现实中的荒,曾经在八岁时独自坐列车前往门司港,转乘渡轮,随后又在下关乘上列车,耗了两天一夜,才最终抵达东京。然而,梦中的他,却只是在一条望不见尽头的道路上,无止无尽地走着。
道路的一侧,是密密匝匝的松林,而另一侧,却是黑沉沉的大海,松涛谡谡,卷着沉闷的汩汩海浪声,一阵接一阵地袭来,这是个没有月亮的夜晚,四下里也望不见任何人家的灯火。
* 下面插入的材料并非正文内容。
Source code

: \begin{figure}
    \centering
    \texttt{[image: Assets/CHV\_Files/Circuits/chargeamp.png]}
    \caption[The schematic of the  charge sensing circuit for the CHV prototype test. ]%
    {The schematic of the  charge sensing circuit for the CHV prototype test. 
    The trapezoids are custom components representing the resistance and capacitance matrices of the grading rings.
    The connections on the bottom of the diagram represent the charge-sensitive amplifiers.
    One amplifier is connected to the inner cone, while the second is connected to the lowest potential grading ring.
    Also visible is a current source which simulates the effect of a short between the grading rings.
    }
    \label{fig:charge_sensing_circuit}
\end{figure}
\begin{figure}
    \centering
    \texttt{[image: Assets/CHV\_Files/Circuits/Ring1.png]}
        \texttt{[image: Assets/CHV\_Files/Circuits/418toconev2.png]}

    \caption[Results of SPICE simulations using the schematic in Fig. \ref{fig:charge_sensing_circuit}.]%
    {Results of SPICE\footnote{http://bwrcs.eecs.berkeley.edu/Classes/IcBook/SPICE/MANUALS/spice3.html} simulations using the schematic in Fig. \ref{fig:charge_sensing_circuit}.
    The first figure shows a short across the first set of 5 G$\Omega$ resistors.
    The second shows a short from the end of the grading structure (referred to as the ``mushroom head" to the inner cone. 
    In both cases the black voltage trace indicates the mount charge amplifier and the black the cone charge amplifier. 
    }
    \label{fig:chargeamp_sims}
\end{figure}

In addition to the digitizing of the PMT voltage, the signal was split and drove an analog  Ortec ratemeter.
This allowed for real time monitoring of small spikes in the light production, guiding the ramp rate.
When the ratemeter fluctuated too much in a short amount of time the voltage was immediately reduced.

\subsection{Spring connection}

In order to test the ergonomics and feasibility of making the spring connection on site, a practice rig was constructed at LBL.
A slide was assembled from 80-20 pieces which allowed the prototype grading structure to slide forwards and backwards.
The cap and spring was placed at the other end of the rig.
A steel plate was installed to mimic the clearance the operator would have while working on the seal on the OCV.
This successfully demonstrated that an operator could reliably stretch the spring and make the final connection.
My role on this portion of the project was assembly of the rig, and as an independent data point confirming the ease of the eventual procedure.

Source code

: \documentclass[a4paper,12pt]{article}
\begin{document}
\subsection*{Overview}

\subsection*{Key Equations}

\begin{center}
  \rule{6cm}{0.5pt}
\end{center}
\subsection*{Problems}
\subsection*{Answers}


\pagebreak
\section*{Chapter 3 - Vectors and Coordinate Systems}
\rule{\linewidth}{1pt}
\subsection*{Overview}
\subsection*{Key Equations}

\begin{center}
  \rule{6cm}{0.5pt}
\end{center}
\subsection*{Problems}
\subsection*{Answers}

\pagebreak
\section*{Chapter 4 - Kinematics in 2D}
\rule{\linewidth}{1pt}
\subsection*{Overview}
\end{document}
荒低头走着,尽量不左顾右盼,他总觉得那黑暗中藏着什么极其恐怖的东西,在不断地窥视着他。
他不知道自己走了多久,渐渐地,他的心里生出了一股焦虑的情绪,照这样走下去,他真的能走到家吗?归根结底,这条路究竟是通向哪里的呢?
这样想着,还是个孩子的荒开始害怕起来,他闭着眼,沿着道路狂奔起来。
不久之后,耳边传来一阵喧豗。他睁开双眼,看到远处的鸟居和通明的灯火,喧噪的人声之中还夹杂着鼓乐的旋律,大概是某个村社在办祭典吧?
荒安下心来,向明亮的地方走去,这个时候,有什么人拽住了他。
“不可以到那边去。”
他听到了熟悉的声音。
“你看清楚,那不是活人的庆典。”
荒再次朝着鸟居的方向看过去,发现众人簇拥着的并不是什么神轿,一群面目模糊的人正在对着丧礼的仪仗三呼万岁。
荒转过头来,看到了一名身材修长,身着白色和服的人,那人长长的银发披在肩上,脸上戴着面具,容貌看不真切,但是荒却在一瞬间确信,面前的人就是他的母亲,可至于是哪一位母亲,他却说不清楚。
“母亲……”
他怯生生地呼喊着,然而,对方却只是轻柔地摸了摸他的面颊,没有答话。
那人伸出手,牵住了荒的手。
还是孩子的荒低下头,笑了笑,这条旅路上,终于不是只有他一个人了。
母亲穿着白衣,是要去赶赴婚礼的吧?那么,和母亲一起走,绝不会走错。
周遭的一切依旧浸在一片幽暗之中,但是荒已然不再恐惧了,他们沿着路走着,脚下传来皮鞋和草履踩在砂砾上的细微声响,像这样的路,照理说应该是乡间的土路,然而却不知为何,到处布满了苍白的砾石。
荒心中的恐惧消散之后,他逐渐有了东张西望的勇气,他向大海的方向望去,看到石滩上布满了石块堆叠而成的矮塔,矮塔旁总是插着鲜艳的纸风车。
荒不知道他们走了多久,在梦中,他仿佛度过了十年那么久的时间,但是梦里的时间是会骗人的,因为荒依然还是个孩子,如果过了十年的话,他应该已经和母亲一般高了。
他望着母亲的背影,在夜色之中,他的长发如同月光一般耀眼,尽管走了很久,他的足袋与和服的下摆却依旧洁白如初,没有沾染半点尘土,那优美的身影让孩子着了迷,一时之间,他只想永远这样和母亲一起流浪下去,即便回不了家也可以。
正在荒这样想着的时候,母亲突然站定了。他向前方指了指,说道:“你看,到家了。”
荒上前几步,循着母亲的指引望过去,发现他们已经站在了黑泽邸的大门外,宅邸的围墙外面张挂着红白条纹的帷幔,刚刚举办过神前式的队伍正在从远处走来。
没错,荒记得自己确乎没有赶上神前式,但是为什么婚礼在母亲抵达以前便开始了呢?那么,和父亲结婚的又是谁呢?
婚礼的队伍走近了,荒终于能够看清,那位身穿纹付羽织袴的新郎并不是他的父亲,那是个年轻人,面容俊美,无疑比黑泽重季漂亮得多,如果说那人有什么与父亲相似的地方的话,大概就是他那将近六尺的身高和严肃冷峻的轮廓了吧。新郎的身旁站着一名垂着头,看不清面貌的新嫁娘,女人穿着色泽艳丽的打褂,茂密的黑发梳成大岛田髻的样子,遮在白色的角隐里。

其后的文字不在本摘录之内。